Morrigan

by Honor Johnson

This article is about the Goddess Morrigan, whom archaeological evidence now tells us, dates back beyond the Copper age, and was the dominant Goddess of Europe called the Great Goddess. When I read the material about Morrigan, I suspected that there was more to her story, and that she was a transporter between life and death; a birth Goddess and a death Goddess in that she moved the soul through these cycles. Later writing seems to concentrate on her connection to death, but comes to view her, as warrior societies often do, in a way connected to their own needs (power, energy, enchantment and warfare). Some writing of course does not, she is seen as a healer, the protector of the land and the person who brings Arthur to power. I went through literary accounts of her to give a fuller picture of her, one that is I think more meaningful to many people, including myself.

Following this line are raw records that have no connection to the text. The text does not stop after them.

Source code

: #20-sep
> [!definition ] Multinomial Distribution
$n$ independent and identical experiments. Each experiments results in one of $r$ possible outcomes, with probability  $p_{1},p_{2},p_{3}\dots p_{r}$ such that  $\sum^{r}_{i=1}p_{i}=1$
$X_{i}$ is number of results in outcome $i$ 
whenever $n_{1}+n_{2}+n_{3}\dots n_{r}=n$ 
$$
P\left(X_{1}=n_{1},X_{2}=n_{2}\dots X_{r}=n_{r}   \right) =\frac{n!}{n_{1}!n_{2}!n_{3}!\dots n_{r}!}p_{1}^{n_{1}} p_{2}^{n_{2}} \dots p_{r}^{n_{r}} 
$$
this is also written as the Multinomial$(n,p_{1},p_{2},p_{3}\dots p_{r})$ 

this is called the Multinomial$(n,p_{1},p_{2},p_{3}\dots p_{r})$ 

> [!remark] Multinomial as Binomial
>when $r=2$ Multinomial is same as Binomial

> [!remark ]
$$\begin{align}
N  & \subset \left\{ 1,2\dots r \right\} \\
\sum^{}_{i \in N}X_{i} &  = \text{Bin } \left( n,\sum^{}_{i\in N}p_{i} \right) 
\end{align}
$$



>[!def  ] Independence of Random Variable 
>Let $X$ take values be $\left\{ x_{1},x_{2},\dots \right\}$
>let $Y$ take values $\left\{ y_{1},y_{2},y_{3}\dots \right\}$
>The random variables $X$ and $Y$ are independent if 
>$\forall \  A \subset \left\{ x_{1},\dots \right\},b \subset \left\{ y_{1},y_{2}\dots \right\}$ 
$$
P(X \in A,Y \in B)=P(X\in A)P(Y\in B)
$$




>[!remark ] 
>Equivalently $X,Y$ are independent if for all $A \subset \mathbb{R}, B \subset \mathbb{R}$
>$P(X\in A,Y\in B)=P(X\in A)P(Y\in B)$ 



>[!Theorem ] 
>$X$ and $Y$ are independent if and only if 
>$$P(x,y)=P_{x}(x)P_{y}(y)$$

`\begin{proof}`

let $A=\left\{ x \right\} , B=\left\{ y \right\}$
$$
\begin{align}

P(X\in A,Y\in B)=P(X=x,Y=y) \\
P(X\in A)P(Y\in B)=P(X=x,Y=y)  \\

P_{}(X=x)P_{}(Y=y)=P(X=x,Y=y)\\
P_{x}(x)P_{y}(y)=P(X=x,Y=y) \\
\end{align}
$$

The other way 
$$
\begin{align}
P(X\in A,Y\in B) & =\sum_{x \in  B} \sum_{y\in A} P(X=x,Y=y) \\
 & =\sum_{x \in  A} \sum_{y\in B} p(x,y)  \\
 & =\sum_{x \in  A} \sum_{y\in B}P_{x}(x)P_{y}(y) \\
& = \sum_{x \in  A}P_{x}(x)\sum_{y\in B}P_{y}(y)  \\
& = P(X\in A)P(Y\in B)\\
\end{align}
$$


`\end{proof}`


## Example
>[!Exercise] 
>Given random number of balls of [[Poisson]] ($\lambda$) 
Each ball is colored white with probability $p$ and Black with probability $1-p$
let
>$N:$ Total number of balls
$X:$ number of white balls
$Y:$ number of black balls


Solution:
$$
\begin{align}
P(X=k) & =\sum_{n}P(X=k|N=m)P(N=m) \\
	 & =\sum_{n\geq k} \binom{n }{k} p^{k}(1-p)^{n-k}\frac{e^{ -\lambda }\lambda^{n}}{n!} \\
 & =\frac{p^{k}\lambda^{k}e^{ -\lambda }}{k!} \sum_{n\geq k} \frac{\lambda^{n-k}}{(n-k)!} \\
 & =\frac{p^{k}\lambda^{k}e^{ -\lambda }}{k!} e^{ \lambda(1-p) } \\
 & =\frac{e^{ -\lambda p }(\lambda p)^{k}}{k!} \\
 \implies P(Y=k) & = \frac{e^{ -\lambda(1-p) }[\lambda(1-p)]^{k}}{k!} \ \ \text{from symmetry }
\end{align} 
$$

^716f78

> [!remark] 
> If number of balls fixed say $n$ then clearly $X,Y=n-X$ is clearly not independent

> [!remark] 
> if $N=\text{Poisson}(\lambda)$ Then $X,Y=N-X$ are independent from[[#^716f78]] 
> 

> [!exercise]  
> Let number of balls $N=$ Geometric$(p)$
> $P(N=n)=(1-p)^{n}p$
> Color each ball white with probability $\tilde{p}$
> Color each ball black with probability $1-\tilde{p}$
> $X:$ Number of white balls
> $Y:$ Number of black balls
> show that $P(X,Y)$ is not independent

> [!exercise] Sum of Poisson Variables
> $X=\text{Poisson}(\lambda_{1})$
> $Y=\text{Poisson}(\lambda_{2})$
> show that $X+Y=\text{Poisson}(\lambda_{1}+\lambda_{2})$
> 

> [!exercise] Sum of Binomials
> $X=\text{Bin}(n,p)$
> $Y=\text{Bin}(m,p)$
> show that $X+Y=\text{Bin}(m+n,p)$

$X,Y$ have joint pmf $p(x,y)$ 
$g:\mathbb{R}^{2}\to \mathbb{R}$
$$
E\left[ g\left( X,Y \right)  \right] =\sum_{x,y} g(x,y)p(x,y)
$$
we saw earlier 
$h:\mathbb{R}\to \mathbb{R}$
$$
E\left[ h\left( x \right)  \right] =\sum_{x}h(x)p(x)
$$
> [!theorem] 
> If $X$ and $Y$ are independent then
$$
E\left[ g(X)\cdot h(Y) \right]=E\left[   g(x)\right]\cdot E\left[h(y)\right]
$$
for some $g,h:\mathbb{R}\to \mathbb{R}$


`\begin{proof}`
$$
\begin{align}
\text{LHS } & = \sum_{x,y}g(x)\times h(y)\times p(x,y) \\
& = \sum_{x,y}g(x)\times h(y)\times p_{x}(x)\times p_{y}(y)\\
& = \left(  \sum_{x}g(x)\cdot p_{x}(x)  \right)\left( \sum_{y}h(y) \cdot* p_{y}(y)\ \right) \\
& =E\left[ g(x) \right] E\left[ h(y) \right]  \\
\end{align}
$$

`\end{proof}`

Stone stelae with sculpted breasts have been discovered at Castelucio de Sauri, some with only breasts and a necklace as a marker. They date back to the Copper Age c.3000BC. In Spain, France, Portugal and England statues, menhirs and stone slabs frequently also display her eyes, her beak and sometimes her vulva. Parts of her seem hidden, then appearing, so as one looks at the pottery artefacts there is more and more of her to piece together. She is a bird goddess, an earth goddess, and her breasts not only nourish the living, they also regenerate the dead. Her breasts were believed to form the hills in County Kerry called Da Chich Annan (the paps of Anu). She is the Irish Morrigan, Goddess of Death and Guardian of the Dead. She has in these early Celtic representations, a bird’s head (often a crow, raven or vulture) and breasts, and on vessels depicting her there is a symbol for the number three. Sometimes three lines are connected and depict a triple energy that flows from her body, as she is giver and sustainer of life. Very early she is under stood to be a triple goddess, a shape shifter, a three part person. Her names are plentiful and sound like her original name.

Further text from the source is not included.